LORS DU DÉLIBÉRÉ ET DU PRONONCÉ
A l’issue des débats, les parties présentes et leurs conseils ont été avisés que le jugement serait mis à leur disposition le 04 Juillet 2025.
JUGEMENT : Contradictoire, du 04 Juillet 2025 , en premier ressort
Prononcé par mise à disposition par Madame Sophie PARAT, Vice-présidente assistée de Madame Isabelle SOUNDRON, greffière
En vertu de quoi, le Tribunal a rendu le jugement dont la teneur suit :
PROCEDURE ET PRETENTIONS DES PARTIES
A la suite de la découverte d’un adénocarcinome de l’endomètre de grade 1 dans son utérus, Madame [GV] [J] [AK] épouse [I] a subi une hystérectomie le 3 février 2016. L’intervention chirurgicale a été réalisée par le docteur [W] [Y] au centre hospitalier universitaire de La Réunion.
Dans les suites de l’opération, Madame [I] a présenté des fuites urinaires, qui se sont révélées persistantes, en lien avec une fistule vésico-vaginale.
Par ordonnance en date du 18 juillet 2019, le président du tribunal de grande instance de Saint-Denis, statuant en référé, a ordonné une expertise médicale, à la demande de Madame [I].
Le docteur [N] a remis son rapport définitif le 22 octobre 2021.
C’est dans ce contexte que, par acte de commissaire de justice en date du 27 juillet 2023, Monsieur [V] [I], Monsieur [M] [X] [I], Monsieur [U] [P] [I], Monsieur [EY] [T] [I], Monsieur [B] [O] [I], Monsieur [WF] [I], Monsieur [A] [H] [I], Monsieur [G] [K] [I], Monsieur [C] [YR] [I], Madame [L] [F] [Z] [I], Madame [E] [F] [R] [I], Monsieur [D] [I], Madame [S] [I], et Monsieur [KK] [I] ont assigné le docteur [Y] devant le tribunal judiciaire afin de le voir condamner à les indemniser du préjudice subi.
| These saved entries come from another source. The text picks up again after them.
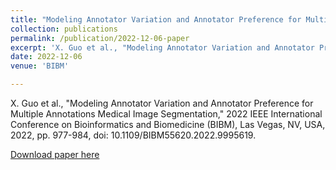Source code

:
 ```yaml
---
title: "Modeling Annotator Variation and Annotator Preference for Multiple Annotations Medical Image Segmentation"
collection: publications
permalink: /publication/2022-12-06-paper
excerpt: 'X. Guo et al., "Modeling Annotator Variation and Annotator Preference for Multiple Annotations Medical Image Segmentation," 2022 IEEE International Conference on Bioinformatics and Biomedicine (BIBM), Las Vegas, NV, USA, 2022, pp. 977-984, doi: 10.1109/BIBM55620.2022.9995619.'
date: 2022-12-06
venue: 'BIBM'

---
```

X. Guo et al., "Modeling Annotator Variation and Annotator Preference for Multiple Annotations Medical Image Segmentation," 2022 IEEE International Conference on Bioinformatics and Biomedicine (BIBM), Las Vegas, NV, USA, 2022, pp. 977-984, doi: 10.1109/BIBM55620.2022.9995619.

[Download paper here](http://nit-hit.github.io/files/Modeling_Annotator_Variation_and_Annotator_Preference_for_Multiple_Annotations_Medical_Image_Segmentation.pdf)

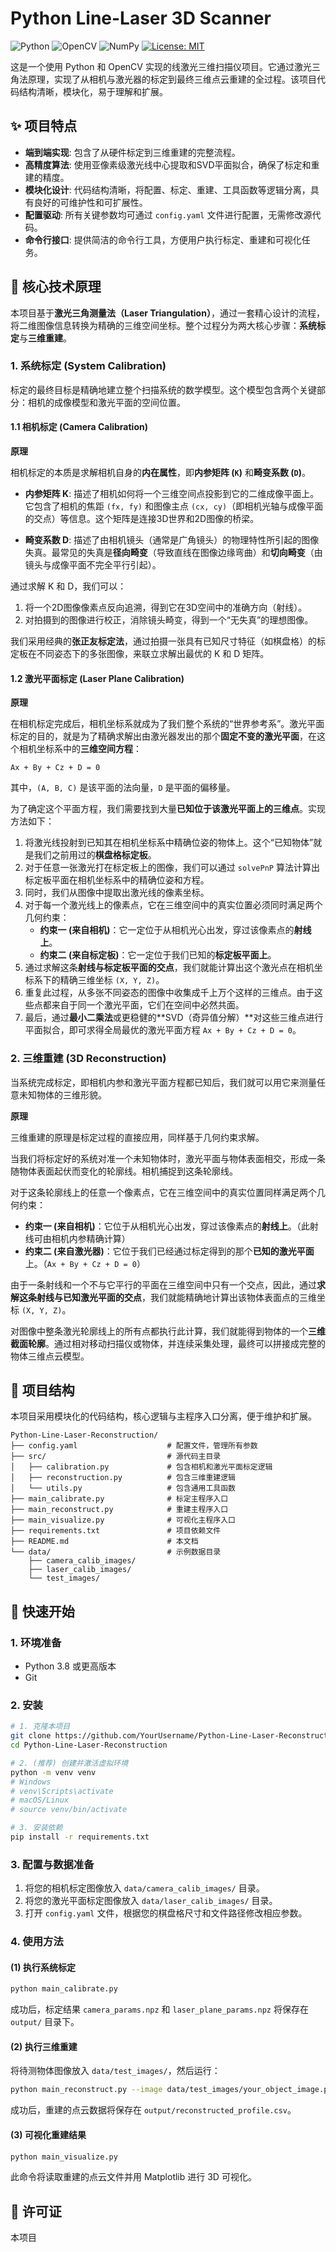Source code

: # Python Line-Laser 3D Scanner

![Python](https://img.shields.io/badge/Python-3.8%2B-blue.svg)
![OpenCV](https://img.shields.io/badge/OpenCV-4.x-green.svg)
![NumPy](https://img.shields.io/badge/NumPy-1.2x-orange.svg)
[![License: MIT](https://img.shields.io/badge/License-MIT-yellow.svg)](https://opensource.org/licenses/MIT)

这是一个使用 Python 和 OpenCV 实现的线激光三维扫描仪项目。它通过激光三角法原理，实现了从相机与激光器的标定到最终三维点云重建的全过程。该项目代码结构清晰，模块化，易于理解和扩展。

<!-- 建议您在此处添加一张展示激光三角测量原理的示意图或项目最终效果图 -->
<!-- <p align="center">
  <img src="docs/triangulation_principle.png" width="600">
</p> -->

## ✨ 项目特点

- **端到端实现**: 包含了从硬件标定到三维重建的完整流程。
- **高精度算法**: 使用亚像素级激光线中心提取和SVD平面拟合，确保了标定和重建的精度。
- **模块化设计**: 代码结构清晰，将配置、标定、重建、工具函数等逻辑分离，具有良好的可维护性和可扩展性。
- **配置驱动**: 所有关键参数均可通过 `config.yaml` 文件进行配置，无需修改源代码。
- **命令行接口**: 提供简洁的命令行工具，方便用户执行标定、重建和可视化任务。

## 🔬 核心技术原理

本项目基于**激光三角测量法（Laser Triangulation）**，通过一套精心设计的流程，将二维图像信息转换为精确的三维空间坐标。整个过程分为两大核心步骤：**系统标定**与**三维重建**。

### 1. 系统标定 (System Calibration)

标定的最终目标是精确地建立整个扫描系统的数学模型。这个模型包含两个关键部分：相机的成像模型和激光平面的空间位置。

#### 1.1 相机标定 (Camera Calibration)

**原理**

相机标定的本质是求解相机自身的**内在属性**，即**内参矩阵 (`K`)** 和**畸变系数 (`D`)**。

*   **内参矩阵 K**: 描述了相机如何将一个三维空间点投影到它的二维成像平面上。它包含了相机的焦距 `(fx, fy)` 和图像主点 `(cx, cy)`（即相机光轴与成像平面的交点）等信息。这个矩阵是连接3D世界和2D图像的桥梁。

*   **畸变系数 D**: 描述了由相机镜头（通常是广角镜头）的物理特性所引起的图像失真。最常见的失真是**径向畸变**（导致直线在图像边缘弯曲）和**切向畸变**（由镜头与成像平面不完全平行引起）。

通过求解 K 和 D，我们可以：
1.  将一个2D图像像素点反向追溯，得到它在3D空间中的准确方向（射线）。
2.  对拍摄到的图像进行校正，消除镜头畸变，得到一个“无失真”的理想图像。

我们采用经典的**张正友标定法**，通过拍摄一张具有已知尺寸特征（如棋盘格）的标定板在不同姿态下的多张图像，来联立求解出最优的 K 和 D 矩阵。

#### 1.2 激光平面标定 (Laser Plane Calibration)

**原理**

在相机标定完成后，相机坐标系就成为了我们整个系统的“世界参考系”。激光平面标定的目的，就是为了精确求解出由激光器发出的那个**固定不变的激光平面**，在这个相机坐标系中的**三维空间方程**：

`Ax + By + Cz + D = 0`

其中，`(A, B, C)` 是该平面的法向量，`D` 是平面的偏移量。

为了确定这个平面方程，我们需要找到大量**已知位于该激光平面上的三维点**。实现方法如下：
1.  将激光线投射到已知其在相机坐标系中精确位姿的物体上。这个“已知物体”就是我们之前用过的**棋盘格标定板**。
2.  对于任意一张激光打在标定板上的图像，我们可以通过 `solvePnP` 算法计算出标定板平面在相机坐标系中的精确位姿和方程。
3.  同时，我们从图像中提取出激光线的像素坐标。
4.  对于每一个激光线上的像素点，它在三维空间中的真实位置必须同时满足两个几何约束：
    *   **约束一 (来自相机)**：它一定位于从相机光心出发，穿过该像素点的**射线上**。
    *   **约束二 (来自标定板)**：它一定位于我们已知的**标定板平面上**。
5.  通过求解这条**射线与标定板平面的交点**，我们就能计算出这个激光点在相机坐标系下的精确三维坐标 `(X, Y, Z)`。
6.  重复此过程，从多张不同姿态的图像中收集成千上万个这样的三维点。由于这些点都来自于同一个激光平面，它们在空间中必然共面。
7.  最后，通过**最小二乘法**或更稳健的**SVD（奇异值分解）**对这些三维点进行平面拟合，即可求得全局最优的激光平面方程 `Ax + By + Cz + D = 0`。

### 2. 三维重建 (3D Reconstruction)

当系统完成标定，即相机内参和激光平面方程都已知后，我们就可以用它来测量任意未知物体的三维形貌。

**原理**

三维重建的原理是标定过程的直接应用，同样基于几何约束求解。

当我们将标定好的系统对准一个未知物体时，激光平面与物体表面相交，形成一条随物体表面起伏而变化的轮廓线。相机捕捉到这条轮廓线。

对于这条轮廓线上的任意一个像素点，它在三维空间中的真实位置同样满足两个几何约束：
*   **约束一 (来自相机)**：它位于从相机光心出发，穿过该像素点的**射线上**。（此射线可由相机内参精确计算）
*   **约束二 (来自激光器)**：它位于我们已经通过标定得到的那个**已知的激光平面**上。（`Ax + By + Cz + D = 0`）

由于一条射线和一个不与它平行的平面在三维空间中只有一个交点，因此，通过**求解这条射线与已知激光平面的交点**，我们就能精确地计算出该物体表面点的三维坐标 `(X, Y, Z)`。

对图像中整条激光轮廓线上的所有点都执行此计算，我们就能得到物体的一个**三维截面轮廓**。通过相对移动扫描仪或物体，并连续采集处理，最终可以拼接成完整的物体三维点云模型。

## 📂 项目结构

本项目采用模块化的代码结构，核心逻辑与主程序入口分离，便于维护和扩展。

```
Python-Line-Laser-Reconstruction/
├── config.yaml                    # 配置文件，管理所有参数
├── src/                           # 源代码主目录
│   ├── calibration.py             # 包含相机和激光平面标定逻辑
│   ├── reconstruction.py          # 包含三维重建逻辑
│   └── utils.py                   # 包含通用工具函数
├── main_calibrate.py              # 标定主程序入口
├── main_reconstruct.py            # 重建主程序入口
├── main_visualize.py              # 可视化主程序入口
├── requirements.txt               # 项目依赖文件
├── README.md                      # 本文档
└── data/                          # 示例数据目录
    ├── camera_calib_images/
    ├── laser_calib_images/
    └── test_images/
```

## 🚀 快速开始

### 1. 环境准备
-   Python 3.8 或更高版本
-   Git

### 2. 安装
```bash
# 1. 克隆本项目
git clone https://github.com/YourUsername/Python-Line-Laser-Reconstruction.git
cd Python-Line-Laser-Reconstruction

# 2. (推荐) 创建并激活虚拟环境
python -m venv venv
# Windows
# venv\Scripts\activate
# macOS/Linux
# source venv/bin/activate

# 3. 安装依赖
pip install -r requirements.txt
```

### 3. 配置与数据准备
1.  将您的相机标定图像放入 `data/camera_calib_images/` 目录。
2.  将您的激光平面标定图像放入 `data/laser_calib_images/` 目录。
3.  打开 `config.yaml` 文件，根据您的棋盘格尺寸和文件路径修改相应参数。

### 4. 使用方法

#### (1) 执行系统标定
```bash
python main_calibrate.py
```
成功后，标定结果 `camera_params.npz` 和 `laser_plane_params.npz` 将保存在 `output/` 目录下。

#### (2) 执行三维重建
将待测物体图像放入 `data/test_images/`，然后运行：
```bash
python main_reconstruct.py --image data/test_images/your_object_image.png
```
成功后，重建的点云数据将保存在 `output/reconstructed_profile.csv`。

#### (3) 可视化重建结果
```bash
python main_visualize.py
```
此命令将读取重建的点云文件并用 Matplotlib 进行 3D 可视化。

## 📜 许可证

本项目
Aux termes de leurs dernières conclusions notifiées électroniquement le 7 mars 2025, ils demandent au tribunal de :
— CONDAMNER le Docteur [Y] à verser à Monsieur [V] [I] la somme de 10.000,00 euros au titre de la réparation du préjudice subi ;
— CONDAMNER le Docteur [Y] à verser à Monsieur [M] [X] [I], Monsieur [U] [P] [I], Monsieur [EY] [T] [I], Monsieur [B] [O] [I], Monsieur [WF] [I], Monsieur [A] [H] [I], Monsieur [G] [K] [I], Monsieur [C] [YR] [I], Madame [L] [F] [Z] [I], Madame [E] [F] [R] [I], Monsieur [D] [I], Madame [S] [I], Monsieur [KK] [I], en leurs qualité de victimes par ricochet, la somme de 5.000,00 euros chacun au titre du préjudice subi;
— CONDAMNER le Docteur [Y] à verser aux requérants la somme de 2.500,00 euros au titre de l’article 700 du Code de procédure civile ;
— CONDAMNER le Docteur [Y] aux entiers dépens ;
Au soutien de leurs prétentions, ils font valoir que le Docteur [Y] est responsable de la perte de chance subie par Madame [I]. Ils lui reprochent d’avoir manqué à son devoir d’information défini aux articles L. 1111-2 et L. 1111-4 du code de la santé publique, portant sur le risque d’apparition d’une fistule vésico-vaginale, évalué à 1 à 4% à l’issue d’une hystérectomie. Rappelant que la charge de la preuve de ce devoir d’information pèse sur le médecin, ils soulignent qu’aucun document écrit n’est versé aux débats sur ce point. Ils font encore valoir que l’expert reconnaît qu’il existait des alternatives thérapeutiques et qu’il ne peut dès lors retenir que la perte de chance liée au défaut d’alternatives est inexistante.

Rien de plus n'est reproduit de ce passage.